決済を行なう場所は、買主が住宅ローンを利用するかどうかで変わります。
買主が住宅ローンを利用する場合は、借り入れをする金融機関の店舗で決済を行ない、住宅ローンを利用しない場合は、売主と買主双方にとって都合の良い金融機関の店舗か、不動産業者の事務所で行ないます。
銀行窓口の営業時間の兼ね合いから、一般的には午前中に行なわれることが多いですが、買主売主の都合によって午後から行なわれることもあります。
多くの場合は約1時間ほどで終了しますが、月末など銀行の業務が忙しい場合は2時間以上かかる場合もあります。
その時間の内にどのようなことをするのか、おおまかな流れを順に解説していきます。
本人確認・書類確認
まず決済当日に行なうのが、売主と買主が本人であるかの確認を行ないます。
同時に決済に必要な書類に不備がないかの確認も行ない、きちんと決済ができる状態にあるかを確認します。
本人確認は免許証で行なうことが多いですが、免許証を持っていない場合は住民票などの書類が必要になります。
登記関係書類の作成
不動産決済を行なうと、所有権移転登記や抵当権の抹消・設定登記などを手続きを行なう必要があります。
抵当権の抹消登記は売主が住宅ローンを利用している場合に、抵当権の設定登記は買主が住宅ローンを利用する場合に行ないます。
所有権移転登記や抵当権設定登記は司法書士に委任することになるため、司法書士に業務を委任するための書類を作成します。
買主が住宅ローンを実行
本人確認と書類の準備が完了したら、住宅ローンの融資実行を行ない、金融機関から買主の銀行口座に入金されます。
その際、金融機関に支払う事務手数料や保証料などは差し引かれて入金されることになります。
残代金・税金の精算
買主の銀行口座から必要な金額を出金し、売主に残代金と税金の清算金などを支払います。

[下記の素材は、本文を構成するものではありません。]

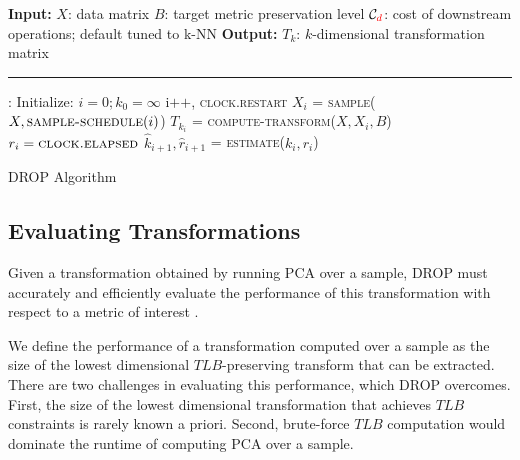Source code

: \begin{algorithm}[t!]
\begin{algorithmic}[1]
\small
\Statex \textbf{Input:}  
\Statex $X$: data matrix
\Statex $B$: target metric preservation level
\Statex $\mathcal{C}_{\color{red}d}$: cost of downstream operations; default tuned to k-NN
\Statex
\Statex \textbf{Output:}   
\Statex $T_k$: $k$-dimensional transformation matrix
\Statex
\Statex \hrule
{}:
	\State Initialize: $i = 0; k_0 = \infty$ 
	\Do
		\State i$\texttt{++}$, \textsc{clock.restart}
		\State $X_i$ = \textsc{sample}($X, \textsc{sample-schedule}(i)$) \label{eq:sample}
			\Comment{\S~\ref{subsec:psample}}
		\State $T_{k_i}$ = \textsc{compute-transform}($X, X_i,  B$) \label{eq:evaluate}
			\Comment{\S~\ref{subsec:teval}}
		\State $r_i = \textsc{clock.elapsed}$	
		\State $\hat{k}_{i+1}, \hat{r}_{i+1} $ = \textsc{estimate}($k_i, r_i$) \label{eq:estimate}
			\Comment{\S~\ref{subsec:pest}}
	 \label{eq:optimize}
		\Comment{\S~\ref{subsec:opt}}
	\\
\EndFunction
\end{algorithmic}
\caption{DROP Algorithm}
\label{alg:DROP}
\end{algorithm}



\subsection{Evaluating Transformations}
\label{subsec:teval}
Given a transformation obtained by running PCA over a sample, DROP must accurately and efficiently evaluate the performance of this transformation with respect to a metric of interest . 

We define the performance of a transformation computed over a sample as the size of the lowest dimensional $TLB$-preserving transform that can be extracted.
There are two challenges in evaluating this performance, which DROP overcomes.
First, the size of the lowest dimensional transformation that achieves $TLB$ constraints is rarely known a priori. 
Second, brute-force $TLB$ computation would dominate the runtime of computing PCA over a sample.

税金は1月1日時点の所有者がその年度の固定資産税・都市計画税を納める義務があるため、年度の途中で所有者が変わった場合は当事者間で清算を行なう必要があります。
取引物件がマンションの場合は、管理費や修繕積立金の清算も同時に行ないます。
売主側の抵当権抹消手続き
売主の住宅ローンに残債があると、取引物件には抵当権が設定されています。
抵当権が設定されている状態で引き渡しを行なうわけにはいかないため、残代金の支払いを確認した時点で抵当権抹消手続きを行ないます。
抵当権抹消の手続きは、売主が住宅ローンを借り入れている金融機関が担当します。
物件の引き渡し
残代金や税金などの支払いが完了すると、売主から買主に物件の引き渡しがされます。
物件によって異なりますが、鍵や管理規約、パンフレットなどを売主から買主に引き継ぎます。
各業者に代金の支払い
不動産業者に支払う仲介手数料、司法書士に支払う登記費用、火災保険料などを支払います。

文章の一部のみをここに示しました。